Most founders believe if they like a product or service they created or their family or friends enjoy it so will the rest of the world. Nothing could be further from the truth, as a brand looking to grow and scale, a company must realize they need to possess the ability to sell their product or service across large swathes of demographics, age groups, locations and over different seasons. Opinions and reviews from the target customer base they are selling to is always honest and accurate. Even when commentary may seem invective or highly unsatisfactory, those are written by the individuals a business is trying to sell and need to be addressed, heard and adapted to.

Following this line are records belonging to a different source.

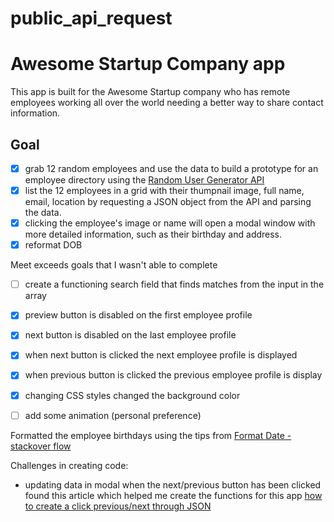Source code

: # public_api_request

# Awesome Startup Company app

This app is built for the Awesome Startup company who has remote employees working all over the world needing a better way to share contact information. 

## Goal 
- [X] grab 12 random employees and use the data to build a prototype for an employee directory using the [Random User Generator API ](https://randomuser.me/)
- [X] list the 12 employees in a grid with their thumpnail image, full name, email, location by requesting a JSON object from the API and parsing the data.
- [X] clicking the employee's image or name will open a modal window with more detailed information, such as their birthday and address.
- [X] reformat DOB 

Meet exceeds goals that I wasn't able to complete 
- [ ] create a functioning search field that finds matches from the input in the array 
- [x] preview button is disabled on the first employee profile
- [x] next button is disabled on the last employee profile
- [x] when next button is clicked the next employee profile is displayed
- [x] when previous button is clicked the previous employee profile is display
- [x] changing CSS styles changed the background color 
- [ ] add some animation (personal preference) 


Formatted the employee birthdays using the tips from [Format Date - stackover flow](https://stackoverflow.com/questions/24214319/how-to-format-date-in-javascript-returned-from-ajax-request-to-c-sharp-web-api)

Challenges in creating code: 
- updating data in modal when the next/previous button has been clicked found this article which helped me create the functions for this app [how to create a click previous/next through JSON](https://www.sitepoint.com/community/t/how-to-create-a-click-previous-next-through-a-json-ajax-success-return/222526/3)


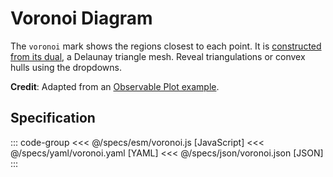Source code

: <script setup>
  import { reset } from '@uwdata/vgplot';
  reset();
</script>

# Voronoi Diagram

The `voronoi` mark shows the regions closest to each point.
It is [constructed from its dual](https://observablehq.com/@mbostock/the-delaunays-dual), a Delaunay triangle mesh.
Reveal triangulations or convex hulls using the dropdowns.

<Example spec="/specs/yaml/voronoi.yaml" />

**Credit**: Adapted from an [Observable Plot example](https://observablehq.com/@observablehq/plot-voronoi-scatterplot).

## Specification

::: code-group
<<< @/specs/esm/voronoi.js [JavaScript]
<<< @/specs/yaml/voronoi.yaml [YAML]
<<< @/specs/json/voronoi.json [JSON]
:::
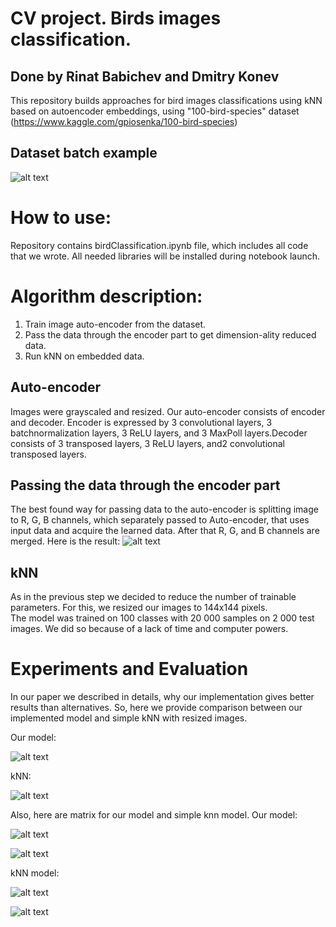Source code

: # CV project. Birds images classification.
## Done by Rinat Babichev and Dmitry Konev

This repository builds approaches for bird images classifications using kNN based on autoencoder embeddings, using "100-bird-species" dataset (https://www.kaggle.com/gpiosenka/100-bird-species)

## Dataset batch example

![alt text](./resources/birds.png)

# How to use:
Repository contains birdClassification.ipynb file, which includes all code that we wrote.
All needed libraries will be installed during notebook launch. 

# Algorithm description:
1)  Train image auto-encoder from the dataset.
2)  Pass the data through the encoder part to get dimension-ality reduced data.
3)  Run kNN on embedded data.

## Auto-encoder
Images were grayscaled and resized.
Our  auto-encoder  consists  of  encoder  and  decoder. Encoder   is   expressed   by   3   convolutional   layers,   3   batchnormalization  layers,  3  ReLU  layers,  and  3  MaxPoll  layers.Decoder  consists of  3  transposed layers,  3  ReLU layers,  and2 convolutional transposed layers.

## Passing the data through the encoder part
The best found way for passing data to the auto-encoder is splitting image to R, G, B channels, which separately passed to Auto-encoder, that uses input data and acquire the learned data. After that R, G, and B channels are merged.
Here is the result:
![alt text](./resources/RGB.png)
## kNN
As in the previous step we decided to reduce the number of trainable parameters. For this, we resized our images to 144x144 pixels.   
The model was trained on 100 classes with 20 000 samples on 2 000 test images. We did so because of a lack of time and computer powers. 

# Experiments and Evaluation
In our paper we described in details, why our implementation gives better results than alternatives. So, here we provide comparison between our implemented model and simple kNN with resized images.

Our model:

![alt text](./resources/our_model.png)

kNN:

![alt text](./resources/knn_model.png)

Also, here are matrix for our model and simple knn model.
Our model:

![alt text](./resources/our_scores.png)

![alt text](./resources/our_matrix.png)

kNN model:

![alt text](./resources/knn_scores.png)

![alt text](./resources/knn_matrix.png)

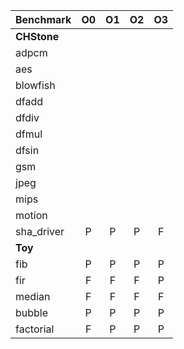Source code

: | **Benchmark** | **O0** | **O1**  | **O2** | **O3** |
| ------------- |:------:|:-------:|:------:|:------:|
| **CHStone** | ||||
| adpcm     | | |||
| aes      	| | |||
| blowfish 	| | |||
| dfadd		| ||||
| dfdiv		|||||
| dfmul		|||||
| dfsin		|||||
| gsm		|||||
| jpeg		|||||
| mips		|||||
| motion	|||||
| sha_driver   | P | P | P | F
| **Toy** |||||
| fib		| P | P | P | P |
| fir		| F | F | F | P |
| median | F | F | F | F |
| bubble  	| P | P | P | P |
| factorial  	| F | P | P | P |
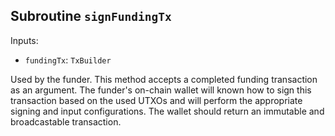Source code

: ## Subroutine `signFundingTx`

Inputs:

-   `fundingTx`: `TxBuilder`

Used by the funder. This method accepts a completed funding transaction as an argument. The funder's on-chain wallet will known how to sign this transaction based on the used UTXOs and will perform the appropriate signing and input configurations. The wallet should return an immutable and broadcastable transaction.
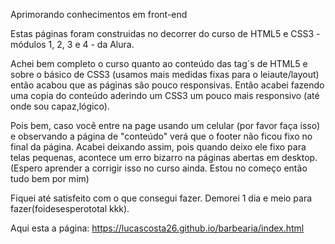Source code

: 
 Aprimorando conhecimentos em front-end

Estas páginas foram construidas no decorrer do curso de HTML5 e CSS3 - módulos 1, 2, 3 e 4 - da Alura.

Achei bem completo o curso quanto ao conteúdo das tag´s de HTML5 e sobre o básico de CSS3 (usamos mais medidas fixas para o leiaute/layout) então acabou que as páginas são pouco responsivas.
Então acabei fazendo uma copia do conteúdo aderindo um CSS3 um pouco mais responsivo (até onde sou capaz,lógico).

Pois bem, caso você entre na page usando um celular (por favor faça isso) e observando a página de "conteúdo" verá que o footer não ficou fixo no final da página. Acabei deixando assim, pois quando deixo ele fixo para telas pequenas, acontece um erro bizarro na páginas abertas em desktop. (Espero aprender a corrigir isso no curso ainda. Estou no começo então tudo bem por mim)

Fiquei até satisfeito com o que consegui fazer. Demorei 1 dia e meio para fazer(foidesesperototal kkk).



Aqui esta a página: https://lucascosta26.github.io/barbearia/index.html
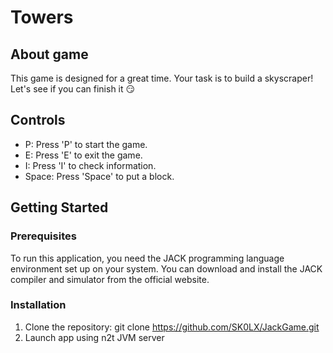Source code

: # Towers

## About game

This game is designed for a great time. Your task is to build a skyscraper!
Let's see if you can finish it :smirk:

## **Controls**

+ P: Press 'P' to start the game.
+ E: Press 'E' to exit the game.
+ I: Press 'I' to check information.
+ Space: Press 'Space' to put a block.

## **Getting Started**

### **Prerequisites**
 To run this application, you need the JACK programming language environment set up on your system. You can download and install the JACK compiler and simulator from the official website.

### **Installation**
1. Clone the repository: git clone https://github.com/SK0LX/JackGame.git
2. Launch app using n2t JVM server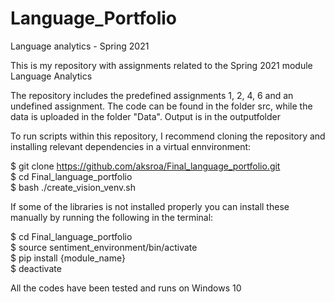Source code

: # Language_Portfolio

Language analytics - Spring 2021

This is my repository with assignments related to the Spring 2021 module Language Analytics

The repository includes the predefined assignments 1, 2, 4, 6 and an undefined assignment. The code can be found in the folder src, while the data is uploaded in the folder "Data". Output is in the outputfolder


To run scripts within this repository, I recommend cloning the repository and installing relevant dependencies in a virtual ennvironment:

$ git clone https://github.com/aksroa/Final_language_portfolio.git                                                 
$ cd Final_language_portfolio                                                                                                             
$ bash ./create_vision_venv.sh


If some of the libraries is not installed properly you can install these manually by running the following in the terminal:      

$ cd Final_language_portfolio                                                                                                                                                         
$ source sentiment_environment/bin/activate                                                                                                                                   
$ pip install {module_name}                                                                                                                                           
$ deactivate

All the codes have been tested and runs on Windows 10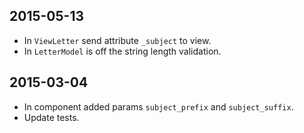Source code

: 2015-05-13
----------
* In `ViewLetter` send attribute `_subject` to view.
* In `LetterModel` is off the string length validation.

2015-03-04
----------
* In component added params `subject_prefix` and `subject_suffix`.
* Update tests.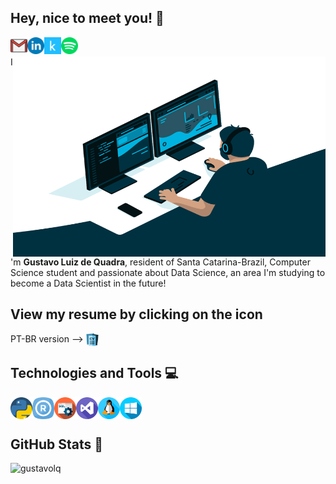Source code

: ## Hey, nice to meet you! :wave:

[<img align="left" alt="Gmail" height="27" width="27" src="https://github.com/gustavolq/gustavolq/blob/main/assets/Gmail.png" />][Gmail]
[<img align="left" alt="LinkedIn" height="27" width="27" src="https://github.com/gustavolq/gustavolq/blob/main/assets/Linkedin.png" />][LinkedIn]
[<img align="left" alt="Kaggle" height="27" width="27" src="https://github.com/gustavolq/gustavolq/blob/main/assets/Kaggle.png" />][Kaggle]
[<img align="left" alt="LinkedIn" height="27" width="27" src="https://github.com/gustavolq/gustavolq/blob/main/assets/Spotify.png" />][Spotify]<br/>

<img align="right" alt="GIF" src="https://github.com/gustavolq/gustavolq/blob/main/assets/Code.gif" width="500" height="320" />

I'm **Gustavo Luiz de Quadra**, resident of Santa Catarina-Brazil, Computer Science student and passionate about Data Science, an area I'm studying to become a Data Scientist in the future!

## View my resume by clicking on the icon

PT-BR version --> [<img align="center" alt="LinkedIn" height="20" width="20" src="https://github.com/gustavolq/gustavolq/blob/main/assets/Curriculum.png" />][Curriculo]

## Technologies and Tools 💻
<img align="left" height="35" src="https://github.com/gustavolq/gustavolq/blob/main/assets/Python.png">
<img align="left" height="35" src="https://github.com/gustavolq/gustavolq/blob/main/assets/R.png">
<img align="left" height="35" src="https://github.com/gustavolq/gustavolq/blob/main/assets/SQL.png">
<img align="left" height="35" src="https://github.com/gustavolq/gustavolq/blob/main/assets/Visual-Studio.png">
<img align="left" height="35" src="https://github.com/gustavolq/gustavolq/blob/main/assets/Linux.png">
<img align="left" height="35" src="https://github.com/gustavolq/gustavolq/blob/main/assets/Windows.png"><br/><br/>

## GitHub Stats 🚀

<p align="left"> <img src="https://github-readme-stats.vercel.app/api?username=gustavolq&show_icons=true&theme=dark" alt="gustavolq" />

[Gmail]: mailto:gglquadra@gmail.com
[LinkedIn]: https://www.linkedin.com/in/gustavoquadra/
[Spotify]: https://open.spotify.com/user/x3z0vkgow695jglc3rvxpevnk
[Curriculo]: https://drive.google.com/file/d/1dtiMdKLeX8uRsmcOQQYs7drVSLO8Rry-/view
[Kaggle]: https://www.kaggle.com/gustavoluizquadra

The saying the customer is always right, is accurate in this sense, even if you are the inventor or creator of a product or business and don’t like or agree with something the customer base is telling you, does not mean they are wrong and you shouldn’t have to adapt to please them it’s the complete opposite. By not addressing issues raised by the actual people buying or using the product a company can dig itself a hole they may not be able to recover from

As a business owner, many fall into the trap of not having to answer to superiors, they are the boss and call the shots, big decisions rest with them and the power is in their hands Instead, what the best CEOs or founders have understood is that they work for the customer, and the market, it’s not the other way around. If the brand or product doesn’t give people what they want, the consumer will gladly move on to something or someone else in a heartbeat.

The market is brutal, it’s disloyal, greedy and selfish, especially towards a new business first trying to break in. If they are not catered to, the consumer will walk out at the drop of a dime, and without them no business can survive. Learn to embrace feedback, criticism, and advice, the faster entrepreneurs begin to actively listen the swifter and long-lasting their growth will be.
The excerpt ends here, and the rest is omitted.